1.不含基因組DNA的總RNA制備方法,包括以下步驟:

a)使用重懸液重懸需要提取的生物材料;

b)加入與重懸液體積相同的十二烷基硫酸鈉溶液,室溫裂解3-5分鐘,或65度裂解0.5-1分鐘;

c)加入酸性醋酸鉀溶液,離心,去除出現的沉淀,取上清,醋酸鉀和十二烷基硫酸鈉溶液摩爾比值為1∶0.9-1.1;

d)將c)步驟所得上清加入酸性醋酸鉀溶液,硫氰酸胍貯液,使醋酸鉀終濃度為750mmol/L,硫氰酸胍為1.5mol/L;加入與上清、酸性醋酸鉀溶液,硫氰酸胍貯液的總體積相等的酚抽提液,振蕩混勻,離心,吸取水相,在水相中加入無水乙醇,混勻后,-20度靜置10分鐘,離心,棄上清;

e)將所得RNA沉淀用洗滌液洗滌兩次,空氣中晾干,然后加入超純水溶解,即可。

2.根據權利要求1所述的不含基因組DNA的總RNA制備方法,其特征在于:所述的重懸液為50±10mmol/L葡萄糖和10±2mmol/L乙二酸四乙酸鈉(EDTA)的混合溶液。

3.根據權利要求1所述的不含基因組DNA的總RNA制備方法,其特征在于:所述的生物材料為細菌菌體,菌體與重懸液的質量/體積比為20-50mg/100μL。

4.根據權利要求1所述的不含基因組DNA的總RNA制備方法,其特征在于:所述的十二烷基硫酸鈉溶液液的重量濃度為為2±0.2%。

5.根據權利要求1所述的不含基因組DNA的總RNA制備方法,其特征在于:所述的酸性醋酸鉀溶液包含3±0.2mol/L醋酸鉀和6.5±0.4mol/L醋酸,pH為5.0±0.05。
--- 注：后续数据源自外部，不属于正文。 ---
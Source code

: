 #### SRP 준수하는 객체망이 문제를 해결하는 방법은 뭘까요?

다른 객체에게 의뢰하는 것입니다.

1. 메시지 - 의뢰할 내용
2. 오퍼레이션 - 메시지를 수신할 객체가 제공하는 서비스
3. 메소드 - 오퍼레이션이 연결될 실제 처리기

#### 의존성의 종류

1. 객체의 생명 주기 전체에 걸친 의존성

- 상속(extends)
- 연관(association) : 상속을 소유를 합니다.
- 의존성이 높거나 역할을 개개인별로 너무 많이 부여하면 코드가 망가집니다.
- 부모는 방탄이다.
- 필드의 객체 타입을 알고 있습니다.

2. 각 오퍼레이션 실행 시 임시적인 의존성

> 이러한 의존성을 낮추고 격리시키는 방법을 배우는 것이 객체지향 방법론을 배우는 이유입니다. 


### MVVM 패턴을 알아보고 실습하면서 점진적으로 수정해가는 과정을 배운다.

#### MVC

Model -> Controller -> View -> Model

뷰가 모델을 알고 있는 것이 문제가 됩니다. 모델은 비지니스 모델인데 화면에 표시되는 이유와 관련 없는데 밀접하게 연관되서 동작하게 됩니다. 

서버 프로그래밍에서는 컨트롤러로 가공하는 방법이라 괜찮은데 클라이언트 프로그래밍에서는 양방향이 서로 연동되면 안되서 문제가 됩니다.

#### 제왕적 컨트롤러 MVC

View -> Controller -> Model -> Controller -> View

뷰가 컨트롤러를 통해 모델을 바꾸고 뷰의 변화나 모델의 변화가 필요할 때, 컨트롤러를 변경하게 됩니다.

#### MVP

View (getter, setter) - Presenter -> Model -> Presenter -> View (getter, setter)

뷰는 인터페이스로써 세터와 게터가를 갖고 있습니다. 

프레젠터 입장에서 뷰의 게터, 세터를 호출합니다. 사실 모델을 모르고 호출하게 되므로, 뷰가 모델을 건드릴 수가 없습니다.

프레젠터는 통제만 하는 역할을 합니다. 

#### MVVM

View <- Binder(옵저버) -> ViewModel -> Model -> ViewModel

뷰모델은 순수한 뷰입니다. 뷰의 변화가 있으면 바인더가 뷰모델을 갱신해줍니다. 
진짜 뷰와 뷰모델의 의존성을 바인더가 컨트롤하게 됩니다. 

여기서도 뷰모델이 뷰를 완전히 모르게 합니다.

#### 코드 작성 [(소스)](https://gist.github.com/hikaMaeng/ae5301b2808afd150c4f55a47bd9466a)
6.根據權利要求1所述的不含基因組DNA的總RNA制備方法,其特征在于:?所述的硫氰酸胍貯液濃度為4.5±0.1mol/L。

7.根據權利要求1所述的不含基因組DNA的總RNA制備方法,其特征在于:所述酚抽提液為水飽和酚∶氯仿∶異戊醇的混合物,水飽和酚∶氯仿∶異戊醇體積比為125∶24∶1。

8.根據權利要求1所述的不含基因組DNA的總RNA制備方法,其特征在于:所述的洗滌液為70±5%乙醇,50±5mmol/L醋酸鈉,pH?5.2±0.05。?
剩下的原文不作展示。